Financing costs in Spain are deductible, subject to new rules imposed with effect from 1 January 2012, which replaced its previous thin capitalisation rules.

Anti-avoidance rules

With effect from 1 January 2012, "net financial expenses" over €1 million which are in excess of 30% of a company’s "operating profit” are not deductible for Spanish corporation tax purposes.

For this purpose: (i) “net financial expenses" means the excess of financial expenses in respect of financial income and (ii) “operating profit” is a statutory term that essentially describes EBITDA.

“Net financial expenses” that cannot be deducted in a tax period may be deducted in the tax periods ending in the following 18 years, together with the “net financial expenses” of the relevant tax period and subject to the same limit.

In the event that “net financial expenses” of a tax period do not reach 30% of the “operating profit”, the difference may be accumulated and added to the limit applicable in the tax periods ending in the following 5 years.

In the case of entities that apply the tax consolidation regime, the 30% limit applies to the tax group. However, the “net financial expenses” of an entity have been incurred but not yet deducted at the time of its incorporation into the group, will be deductible up to the limit of 30% of its own “operating profit”.

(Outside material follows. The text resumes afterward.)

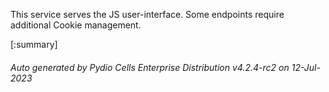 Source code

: 






This service serves the JS user-interface. Some endpoints require additional Cookie management.

[:summary]

###### Auto generated by Pydio Cells Enterprise Distribution v4.2.4-rc2 on 12-Jul-2023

Note that the limit on the deductibility of “net financial expenses” does not apply to credit entities (“entidades de crédito”).

Additionally, as from 1 January 2012, financial expenses derived from intra-group financing are not deductible, when such intra-group financing has been incurred for the purposes of acquiring from a group company a stake in the share capital of a third entity or for the purposes of making a capital contribution in a third entity (unless the transaction has valid commercial reasons).